I am concerned that this upgrade could represent a major lost opportunity for residents in the area, because it fails to promote active transport as well as it might. The Rokeby Road upgrade is a major infrastructure project costing about $10m of federal roads funding + $2m state funding.
The Eastern Shore is an area with a growing population, with a number of new residential builds
proposed in the wider area. It should also be noted that there are two government requirements to make active transport – basically cycling and walking – central to infrastructure projects like this one.
These frameworks are namely the Federal Government’s following strategy: Our Cities, Our Future—A National Urban Policy for a productive, sustainable and liveable future. The Active Transport component says the strategy seeks “to encourage and support walking and riding as part of the transport systems in Australia's cities and towns”.
The same objectives apply at a State level, through the State Government’s Tasmanian Walking and Cycling for Active Transport Strategy. However, this project does not appear to treat all transport modes equally, namely equal provision for motorists, pedestrians and cyclists.
At a recent briefing myself (Bicycle Tasmania), Mary McParland (Cycling South) and Tom Allen (Sustainable Transport adviser to Nick McKim, MP), DIER maintained that funds are not available to include a shared pathway where Rokeby Road corners into Grange Road West and that full active transport provision “was not within the scope of this project”.
This project represents an opportunity to put in place the building blocks for a shared pathway effectively from the Tasman Bridge all the way along the Eastern Shore. DIER could create plans for such a walkway even if it does not have funds available for all components at this stage.
Ignoring such an opportunity then attempting to retrofit subsequent components does not represent best practice and is not in the interests of local residents. DIER’s current plans provide for
a shared pathway, which is then routed onto existing and very poor quality pathways at Rokeby Fire Station. Routing cyclists along poor quality footpath that also has poor sightlines in terms of driveways, is undesirable, especially when alternatives appear not to have been explored.
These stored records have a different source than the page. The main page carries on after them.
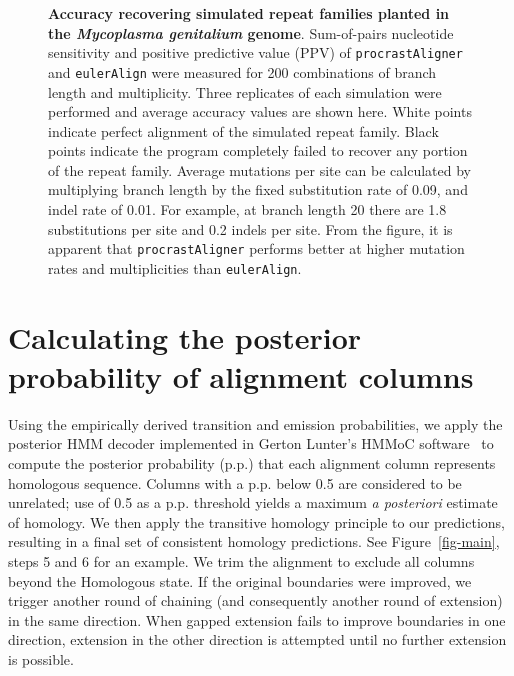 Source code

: \documentclass[9.5pt,journal,final,finalsubmission,twocolumn]{IEEEtran}
\begin{document}


\begin{figure*}[t!]
\centering {}
\caption[Accuracy recovering simulated repeat families planted in the
\textit{Mycoplasma genitalium} genome]%
{\textbf{Accuracy recovering simulated repeat families planted in the
\textit{Mycoplasma genitalium} genome}.  Sum-of-pairs nucleotide
sensitivity and positive predictive value (PPV) of \texttt{procrastAligner}
and \texttt{eulerAlign} were measured for 200
combinations of branch length and multiplicity.  Three replicates of
each simulation were performed and average accuracy values are shown
here.  White points indicate perfect alignment of the simulated repeat
family.  Black points indicate the program completely failed to
recover any portion of the repeat family.  Average mutations per site can be
calculated by multiplying branch length by the fixed substitution rate
of 0.09, and indel rate of 0.01.  For example, at branch length 20
there are 1.8 substitutions per site and 0.2 indels per site.  From
the figure, it is apparent that \texttt{procrastAligner} performs better
at higher mutation rates and multiplicities than \texttt{eulerAlign}.}
\label{fig-results}
\end{figure*}

\section{Calculating the posterior probability of alignment columns}
Using the empirically derived transition and emission probabilities,
we apply the posterior HMM decoder implemented in Gerton Lunter's
HMMoC software~\cite{Lunter2007} to compute the posterior probability (p.p.) that
each alignment column represents homologous sequence.  Columns with a
p.p. below 0.5 are considered to be unrelated; use of 0.5 as a p.p. threshold
yields a maximum \textit{a posteriori} estimate of homology.  We then apply the
transitive homology principle to our predictions, resulting in a final
set of consistent homology predictions.  See Figure~\ref{fig-main},
steps 5 and 6 for an example. We trim the alignment to exclude all
columns beyond the Homologous state. If the original boundaries were
improved, we trigger another round of chaining (and consequently
another round of extension) in the same direction.
When gapped extension fails to improve boundaries
in one direction, extension in the other direction is attempted until
no further extension is possible.
\end{document}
Local residents have opposed sound barriers in this area, which DIER has agreed to do away with. Given this concession, there appears to be ample scope to include a shared pathway. To their credit, DIER representatives agreed to “look at” provision of a full shared pathway at Rokeby Rd-Grange Rd West. However, the three of us have doubts about whether this consideration will have effect, given the plans are due to go to the Public Works Committee on Friday this week.
We would like to ask you to consider requiring DIER to incorporate true active transport equity in this project and to amends its plans accordingly.
Despite DIER maintaining there are no additional funds available, there is scope to submit this project, or elements of it, within the next round of Nation Building 2 funding. This next round is geared towards boosting Active Transport and there is still ample scope to make a submission.